What the task asks: Only the lines below, from the one with "Velocity & \\" through the one with "the entire model.", are to be written out, exactly.

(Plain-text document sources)
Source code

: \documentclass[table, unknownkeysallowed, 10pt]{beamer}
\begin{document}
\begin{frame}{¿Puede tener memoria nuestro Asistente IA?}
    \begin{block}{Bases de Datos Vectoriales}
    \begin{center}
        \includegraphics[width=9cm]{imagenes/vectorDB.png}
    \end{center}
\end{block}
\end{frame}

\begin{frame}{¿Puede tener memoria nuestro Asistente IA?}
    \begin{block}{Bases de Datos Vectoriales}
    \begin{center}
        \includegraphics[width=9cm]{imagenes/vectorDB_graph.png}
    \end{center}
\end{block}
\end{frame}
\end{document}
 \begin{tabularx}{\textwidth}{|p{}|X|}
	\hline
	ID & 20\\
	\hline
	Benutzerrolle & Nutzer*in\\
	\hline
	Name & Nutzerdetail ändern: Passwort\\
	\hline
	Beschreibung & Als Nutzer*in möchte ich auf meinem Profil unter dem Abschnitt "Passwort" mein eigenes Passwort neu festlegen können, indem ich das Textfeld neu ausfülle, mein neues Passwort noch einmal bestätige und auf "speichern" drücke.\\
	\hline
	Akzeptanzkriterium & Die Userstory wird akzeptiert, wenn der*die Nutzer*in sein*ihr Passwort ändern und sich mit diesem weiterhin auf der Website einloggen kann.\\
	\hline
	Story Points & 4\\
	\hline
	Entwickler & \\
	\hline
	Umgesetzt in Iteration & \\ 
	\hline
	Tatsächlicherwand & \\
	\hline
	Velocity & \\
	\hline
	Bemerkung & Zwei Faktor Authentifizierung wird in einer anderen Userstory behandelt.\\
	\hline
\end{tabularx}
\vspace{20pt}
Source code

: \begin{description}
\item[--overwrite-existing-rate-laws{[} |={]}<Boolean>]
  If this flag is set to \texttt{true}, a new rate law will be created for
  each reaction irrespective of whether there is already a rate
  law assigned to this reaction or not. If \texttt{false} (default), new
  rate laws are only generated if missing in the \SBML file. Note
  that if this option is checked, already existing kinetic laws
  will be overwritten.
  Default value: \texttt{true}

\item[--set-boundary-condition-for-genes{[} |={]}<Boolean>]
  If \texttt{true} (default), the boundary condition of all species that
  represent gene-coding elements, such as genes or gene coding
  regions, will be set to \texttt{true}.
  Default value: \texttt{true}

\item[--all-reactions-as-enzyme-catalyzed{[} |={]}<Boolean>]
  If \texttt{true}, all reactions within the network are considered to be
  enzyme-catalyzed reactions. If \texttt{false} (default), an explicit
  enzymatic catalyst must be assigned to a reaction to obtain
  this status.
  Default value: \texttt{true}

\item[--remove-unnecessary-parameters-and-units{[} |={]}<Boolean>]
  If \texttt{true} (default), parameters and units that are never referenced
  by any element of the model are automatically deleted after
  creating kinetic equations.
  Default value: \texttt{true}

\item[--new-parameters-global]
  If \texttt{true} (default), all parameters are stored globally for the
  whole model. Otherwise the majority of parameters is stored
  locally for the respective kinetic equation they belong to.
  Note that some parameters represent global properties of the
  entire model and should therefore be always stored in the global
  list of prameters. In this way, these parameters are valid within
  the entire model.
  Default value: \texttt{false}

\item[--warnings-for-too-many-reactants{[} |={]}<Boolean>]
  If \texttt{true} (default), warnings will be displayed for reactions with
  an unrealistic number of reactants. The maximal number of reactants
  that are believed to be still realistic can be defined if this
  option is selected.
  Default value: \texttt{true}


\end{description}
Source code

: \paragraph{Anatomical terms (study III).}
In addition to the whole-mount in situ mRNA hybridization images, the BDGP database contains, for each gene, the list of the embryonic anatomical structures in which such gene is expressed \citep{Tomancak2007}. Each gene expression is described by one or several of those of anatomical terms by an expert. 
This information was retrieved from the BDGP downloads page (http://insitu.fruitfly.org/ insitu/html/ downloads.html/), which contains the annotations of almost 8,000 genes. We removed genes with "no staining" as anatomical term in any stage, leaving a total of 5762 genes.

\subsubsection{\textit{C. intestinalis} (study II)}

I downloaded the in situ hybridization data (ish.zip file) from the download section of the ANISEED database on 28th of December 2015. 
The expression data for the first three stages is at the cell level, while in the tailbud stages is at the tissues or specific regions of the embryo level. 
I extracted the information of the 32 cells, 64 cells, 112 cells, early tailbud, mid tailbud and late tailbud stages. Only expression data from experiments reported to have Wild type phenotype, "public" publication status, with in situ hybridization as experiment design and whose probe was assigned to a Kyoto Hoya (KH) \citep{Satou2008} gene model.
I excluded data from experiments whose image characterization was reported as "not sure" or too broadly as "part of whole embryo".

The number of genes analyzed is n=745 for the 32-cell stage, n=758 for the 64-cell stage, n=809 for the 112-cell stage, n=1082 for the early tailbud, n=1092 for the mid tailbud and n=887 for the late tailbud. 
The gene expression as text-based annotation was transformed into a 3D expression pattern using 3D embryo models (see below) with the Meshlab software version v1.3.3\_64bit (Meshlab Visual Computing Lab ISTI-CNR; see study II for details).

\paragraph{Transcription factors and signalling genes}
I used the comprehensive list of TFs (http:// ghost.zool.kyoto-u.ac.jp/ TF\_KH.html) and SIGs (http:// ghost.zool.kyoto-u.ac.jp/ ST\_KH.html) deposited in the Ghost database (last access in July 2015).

Result of this exercise:
	Velocity & \\
	\hline
	Bemerkung & Zwei Faktor Authentifizierung wird in einer anderen Userstory behandelt.\\
	\hline
\end{tabularx}
\vspace{20pt}
Source code

: \begin{description}
\item[--overwrite-existing-rate-laws{[} |={]}<Boolean>]
  If this flag is set to \texttt{true}, a new rate law will be created for
  each reaction irrespective of whether there is already a rate
  law assigned to this reaction or not. If \texttt{false} (default), new
  rate laws are only generated if missing in the \SBML file. Note
  that if this option is checked, already existing kinetic laws
  will be overwritten.
  Default value: \texttt{true}

\item[--set-boundary-condition-for-genes{[} |={]}<Boolean>]
  If \texttt{true} (default), the boundary condition of all species that
  represent gene-coding elements, such as genes or gene coding
  regions, will be set to \texttt{true}.
  Default value: \texttt{true}

\item[--all-reactions-as-enzyme-catalyzed{[} |={]}<Boolean>]
  If \texttt{true}, all reactions within the network are considered to be
  enzyme-catalyzed reactions. If \texttt{false} (default), an explicit
  enzymatic catalyst must be assigned to a reaction to obtain
  this status.
  Default value: \texttt{true}

\item[--remove-unnecessary-parameters-and-units{[} |={]}<Boolean>]
  If \texttt{true} (default), parameters and units that are never referenced
  by any element of the model are automatically deleted after
  creating kinetic equations.
  Default value: \texttt{true}

\item[--new-parameters-global]
  If \texttt{true} (default), all parameters are stored globally for the
  whole model. Otherwise the majority of parameters is stored
  locally for the respective kinetic equation they belong to.
  Note that some parameters represent global properties of the
  entire model and should therefore be always stored in the global
  list of prameters. In this way, these parameters are valid within
  the entire model.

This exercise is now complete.